ACTION ITEM - For each line below with the word "github", write out a copy.

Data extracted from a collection
******************************

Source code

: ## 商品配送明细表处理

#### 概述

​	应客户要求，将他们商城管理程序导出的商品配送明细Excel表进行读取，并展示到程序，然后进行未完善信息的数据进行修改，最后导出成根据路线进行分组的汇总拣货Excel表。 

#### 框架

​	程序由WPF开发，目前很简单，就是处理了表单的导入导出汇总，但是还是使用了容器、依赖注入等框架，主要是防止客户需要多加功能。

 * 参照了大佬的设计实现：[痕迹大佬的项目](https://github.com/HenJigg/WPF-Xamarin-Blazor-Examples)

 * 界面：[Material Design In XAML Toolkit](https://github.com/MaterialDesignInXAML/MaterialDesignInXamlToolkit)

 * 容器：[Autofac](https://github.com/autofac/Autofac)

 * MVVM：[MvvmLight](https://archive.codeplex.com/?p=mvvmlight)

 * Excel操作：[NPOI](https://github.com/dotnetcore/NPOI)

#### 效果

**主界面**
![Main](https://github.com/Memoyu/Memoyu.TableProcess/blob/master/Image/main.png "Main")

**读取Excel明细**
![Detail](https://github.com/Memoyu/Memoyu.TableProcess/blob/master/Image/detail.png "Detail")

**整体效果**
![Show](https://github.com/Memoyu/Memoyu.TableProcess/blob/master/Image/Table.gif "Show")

******************************

SOLUTION TO THIS TASK -
 * 参照了大佬的设计实现：[痕迹大佬的项目](https://github.com/HenJigg/WPF-Xamarin-Blazor-Examples)
 * 界面：[Material Design In XAML Toolkit](https://github.com/MaterialDesignInXAML/MaterialDesignInXamlToolkit)
 * 容器：[Autofac](https://github.com/autofac/Autofac)
 * Excel操作：[NPOI](https://github.com/dotnetcore/NPOI)
![Main](https://github.com/Memoyu/Memoyu.TableProcess/blob/master/Image/main.png "Main")
![Detail](https://github.com/Memoyu/Memoyu.TableProcess/blob/master/Image/detail.png "Detail")
![Show](https://github.com/Memoyu/Memoyu.TableProcess/blob/master/Image/Table.gif "Show")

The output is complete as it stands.